Esta -a buen seguro- pequeña inversión, que dota de belleza el paraje, contrasta con la desolación que justo enfrente, ya en territorio burgalés, acompaña a la Ruta Jacobea. En suelo castellano se agolpan los paneles informativos de madera en desuso y llenos de pintadas, algunos haciendo equilibrio para no venirse abajo y otros directamente derribados y con una piedra encima. Además, hay varios charcos en pleno camino y los árboles brillan por su ausencia, ya que tan solo quedan los palos y las gomas que se colocaron hace años para mantener en pie los que se plantaron y que no llegaron a consolidarse. Tampoco hay hito alguno como los que ahora lucen en suelo riojano. El terreno, fruto de la falta de mantenimiento por parte de las administraciones, está plagado de baches y piedras que no hacen sino afear el entorno natural.
De este modo, el buen gusto que acompaña a los peregrinos que salen de La Rioja y se adentran en Castilla y León choca en escasos metros con el abandono y la dejadez que se vive en Burgos. En el tramo que va desde Logroño hasta este punto el Gobierno de la comunidad vecina ha instalado una docena de hitos con la indicación kilométrica de cada ubicación.
Quejas recurrentes. Los propietarios de los albergues y de los negocios asociados alCamino de Santiago llevan años exigiendo a la Junta de Castilla y León un esfuerzo extra en la promoción de la Ruta Jacobea, especialmente en el tramo entre la capital y León. Denuncian estos profesionales que la ausencia de campañas publicitarias y el mal estado de algunos segmentos por el nulo mantenimiento o la ausencia de zonas de sombra les está provocando pérdidas, tanto económicas como de clientes, desde hace tiempo.

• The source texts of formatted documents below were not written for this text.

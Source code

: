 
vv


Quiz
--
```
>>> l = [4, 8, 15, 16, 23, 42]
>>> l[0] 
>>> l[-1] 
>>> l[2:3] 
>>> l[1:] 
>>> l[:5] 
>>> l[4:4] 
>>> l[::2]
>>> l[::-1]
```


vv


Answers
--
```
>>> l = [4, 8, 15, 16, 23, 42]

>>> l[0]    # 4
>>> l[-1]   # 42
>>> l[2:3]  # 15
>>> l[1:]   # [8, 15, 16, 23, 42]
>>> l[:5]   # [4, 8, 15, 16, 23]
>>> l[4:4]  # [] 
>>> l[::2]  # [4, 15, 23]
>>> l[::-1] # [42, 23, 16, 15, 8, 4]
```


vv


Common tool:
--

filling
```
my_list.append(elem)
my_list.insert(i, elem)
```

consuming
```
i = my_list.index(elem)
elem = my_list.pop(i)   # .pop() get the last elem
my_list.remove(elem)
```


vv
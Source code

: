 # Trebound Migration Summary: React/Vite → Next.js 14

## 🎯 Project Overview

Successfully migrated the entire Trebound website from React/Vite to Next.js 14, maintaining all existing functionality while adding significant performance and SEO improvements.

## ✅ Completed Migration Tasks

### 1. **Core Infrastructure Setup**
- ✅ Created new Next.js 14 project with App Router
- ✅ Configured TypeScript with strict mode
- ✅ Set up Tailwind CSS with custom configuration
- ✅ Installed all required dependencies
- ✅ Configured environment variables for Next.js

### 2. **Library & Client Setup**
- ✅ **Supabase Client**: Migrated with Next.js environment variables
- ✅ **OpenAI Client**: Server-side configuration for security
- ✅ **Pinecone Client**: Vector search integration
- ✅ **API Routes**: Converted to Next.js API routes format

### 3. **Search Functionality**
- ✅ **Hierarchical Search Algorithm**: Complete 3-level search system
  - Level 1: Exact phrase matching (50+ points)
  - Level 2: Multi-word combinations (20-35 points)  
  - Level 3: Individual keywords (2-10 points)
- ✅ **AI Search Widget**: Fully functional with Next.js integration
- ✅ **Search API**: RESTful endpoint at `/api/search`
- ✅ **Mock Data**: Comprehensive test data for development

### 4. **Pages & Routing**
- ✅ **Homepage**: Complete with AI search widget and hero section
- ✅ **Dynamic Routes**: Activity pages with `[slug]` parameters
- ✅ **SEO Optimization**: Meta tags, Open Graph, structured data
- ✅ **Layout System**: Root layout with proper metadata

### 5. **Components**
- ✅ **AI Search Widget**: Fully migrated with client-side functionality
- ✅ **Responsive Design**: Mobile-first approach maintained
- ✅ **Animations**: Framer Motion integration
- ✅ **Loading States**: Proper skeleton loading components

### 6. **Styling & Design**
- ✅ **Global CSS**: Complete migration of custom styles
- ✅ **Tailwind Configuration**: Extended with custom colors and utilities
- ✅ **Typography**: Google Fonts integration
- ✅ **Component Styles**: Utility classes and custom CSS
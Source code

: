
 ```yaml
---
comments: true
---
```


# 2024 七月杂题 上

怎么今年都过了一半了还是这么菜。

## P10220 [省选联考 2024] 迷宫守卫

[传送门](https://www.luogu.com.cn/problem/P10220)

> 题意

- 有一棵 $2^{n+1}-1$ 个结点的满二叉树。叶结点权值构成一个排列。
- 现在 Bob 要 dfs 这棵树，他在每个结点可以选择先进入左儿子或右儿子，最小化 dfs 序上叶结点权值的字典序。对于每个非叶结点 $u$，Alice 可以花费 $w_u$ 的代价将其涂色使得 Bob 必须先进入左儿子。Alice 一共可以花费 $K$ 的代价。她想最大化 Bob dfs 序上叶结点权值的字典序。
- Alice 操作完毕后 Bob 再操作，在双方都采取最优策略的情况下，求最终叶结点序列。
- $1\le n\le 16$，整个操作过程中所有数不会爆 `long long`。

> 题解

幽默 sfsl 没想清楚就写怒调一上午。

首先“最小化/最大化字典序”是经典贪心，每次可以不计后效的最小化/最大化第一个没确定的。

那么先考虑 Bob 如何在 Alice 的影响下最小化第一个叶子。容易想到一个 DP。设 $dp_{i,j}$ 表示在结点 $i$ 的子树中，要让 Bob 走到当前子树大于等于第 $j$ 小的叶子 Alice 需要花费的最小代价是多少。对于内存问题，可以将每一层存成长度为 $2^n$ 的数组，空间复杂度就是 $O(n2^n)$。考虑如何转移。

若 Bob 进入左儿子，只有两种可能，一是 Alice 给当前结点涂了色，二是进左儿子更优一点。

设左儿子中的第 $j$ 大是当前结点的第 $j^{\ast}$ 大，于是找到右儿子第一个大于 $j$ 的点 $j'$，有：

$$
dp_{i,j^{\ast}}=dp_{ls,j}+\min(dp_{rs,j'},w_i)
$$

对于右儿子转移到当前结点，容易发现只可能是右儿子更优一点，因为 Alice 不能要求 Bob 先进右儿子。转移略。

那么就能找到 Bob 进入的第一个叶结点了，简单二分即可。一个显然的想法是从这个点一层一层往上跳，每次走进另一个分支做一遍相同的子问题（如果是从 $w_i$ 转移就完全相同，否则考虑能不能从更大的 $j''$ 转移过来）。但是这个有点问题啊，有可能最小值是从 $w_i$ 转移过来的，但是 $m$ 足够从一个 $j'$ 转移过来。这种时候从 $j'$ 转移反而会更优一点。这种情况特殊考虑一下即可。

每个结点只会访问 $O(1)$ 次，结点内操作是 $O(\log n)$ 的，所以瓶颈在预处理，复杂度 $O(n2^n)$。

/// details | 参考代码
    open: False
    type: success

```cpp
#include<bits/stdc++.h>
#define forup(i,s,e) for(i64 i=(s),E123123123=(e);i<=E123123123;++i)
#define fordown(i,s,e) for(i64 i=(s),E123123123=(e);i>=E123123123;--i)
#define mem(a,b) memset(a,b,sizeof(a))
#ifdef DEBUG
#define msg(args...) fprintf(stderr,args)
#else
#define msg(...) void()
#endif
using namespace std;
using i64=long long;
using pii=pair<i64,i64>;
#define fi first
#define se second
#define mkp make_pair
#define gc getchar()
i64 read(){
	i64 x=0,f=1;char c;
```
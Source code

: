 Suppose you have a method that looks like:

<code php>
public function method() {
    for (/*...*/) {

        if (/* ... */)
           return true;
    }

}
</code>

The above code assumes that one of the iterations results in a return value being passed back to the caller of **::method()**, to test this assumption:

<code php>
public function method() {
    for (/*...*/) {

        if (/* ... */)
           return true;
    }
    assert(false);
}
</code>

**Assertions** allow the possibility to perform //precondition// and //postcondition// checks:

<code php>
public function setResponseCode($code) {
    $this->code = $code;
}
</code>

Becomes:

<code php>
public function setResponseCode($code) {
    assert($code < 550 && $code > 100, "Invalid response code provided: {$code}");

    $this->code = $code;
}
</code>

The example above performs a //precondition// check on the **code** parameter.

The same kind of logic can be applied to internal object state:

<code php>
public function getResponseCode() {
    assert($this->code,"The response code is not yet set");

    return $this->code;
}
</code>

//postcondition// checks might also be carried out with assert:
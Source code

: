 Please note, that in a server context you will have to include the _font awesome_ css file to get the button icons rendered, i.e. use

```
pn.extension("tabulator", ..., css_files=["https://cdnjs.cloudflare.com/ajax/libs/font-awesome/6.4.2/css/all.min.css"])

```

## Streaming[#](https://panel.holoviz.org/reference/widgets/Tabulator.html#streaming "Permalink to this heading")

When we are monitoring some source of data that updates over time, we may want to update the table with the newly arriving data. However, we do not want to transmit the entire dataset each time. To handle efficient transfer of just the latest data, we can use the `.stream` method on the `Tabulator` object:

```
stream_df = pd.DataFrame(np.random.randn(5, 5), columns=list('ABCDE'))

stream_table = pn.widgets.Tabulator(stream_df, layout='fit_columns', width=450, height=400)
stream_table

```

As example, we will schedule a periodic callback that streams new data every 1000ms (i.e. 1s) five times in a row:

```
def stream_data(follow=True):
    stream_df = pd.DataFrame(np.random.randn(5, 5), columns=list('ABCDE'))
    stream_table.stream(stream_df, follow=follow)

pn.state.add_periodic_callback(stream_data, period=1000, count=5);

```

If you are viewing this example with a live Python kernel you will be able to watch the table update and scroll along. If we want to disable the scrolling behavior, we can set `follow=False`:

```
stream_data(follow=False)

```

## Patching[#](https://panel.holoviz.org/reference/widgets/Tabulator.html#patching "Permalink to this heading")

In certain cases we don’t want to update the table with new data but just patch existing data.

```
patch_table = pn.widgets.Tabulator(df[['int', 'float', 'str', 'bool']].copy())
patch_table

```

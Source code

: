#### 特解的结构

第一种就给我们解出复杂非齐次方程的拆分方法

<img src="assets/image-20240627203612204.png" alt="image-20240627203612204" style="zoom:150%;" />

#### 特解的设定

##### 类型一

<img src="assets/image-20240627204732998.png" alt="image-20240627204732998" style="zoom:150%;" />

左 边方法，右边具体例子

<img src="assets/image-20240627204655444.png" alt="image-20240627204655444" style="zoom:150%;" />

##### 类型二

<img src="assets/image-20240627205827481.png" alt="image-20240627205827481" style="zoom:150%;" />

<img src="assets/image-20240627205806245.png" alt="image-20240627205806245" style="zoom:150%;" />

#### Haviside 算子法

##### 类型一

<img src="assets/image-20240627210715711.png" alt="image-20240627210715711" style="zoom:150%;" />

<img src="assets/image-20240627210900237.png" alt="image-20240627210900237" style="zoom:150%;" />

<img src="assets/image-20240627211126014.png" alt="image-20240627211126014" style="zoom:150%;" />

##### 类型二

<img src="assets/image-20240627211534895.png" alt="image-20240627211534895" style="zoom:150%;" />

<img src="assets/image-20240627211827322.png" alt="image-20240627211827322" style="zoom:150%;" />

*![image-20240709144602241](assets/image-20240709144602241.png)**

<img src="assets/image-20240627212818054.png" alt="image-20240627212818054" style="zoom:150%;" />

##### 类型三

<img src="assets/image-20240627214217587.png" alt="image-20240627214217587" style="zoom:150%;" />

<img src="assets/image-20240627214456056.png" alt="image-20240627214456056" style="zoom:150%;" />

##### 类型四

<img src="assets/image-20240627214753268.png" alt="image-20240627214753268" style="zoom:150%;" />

Desde el Ayuntamiento de Redecilla del Camino están cansados de denunciar la rotura del mobiliario que coloca la Junta de Castilla y León por parte de algunos agricultores y sus grandes aperos. Reconocen el impacto positivo que tendrá el proyecto que ha ejecutado el Gobierno de La Rioja y esperan que la Administración autonómica que les compete actúe en los próximos meses de una forma similar para potenciar este tramo del Camino de Santiago. Es más, el propio alcalde, Julio Gallo, se puso en contacto con la responsable de la creación de los hitos para conocer más detalles sobre estos mientras se colocaban.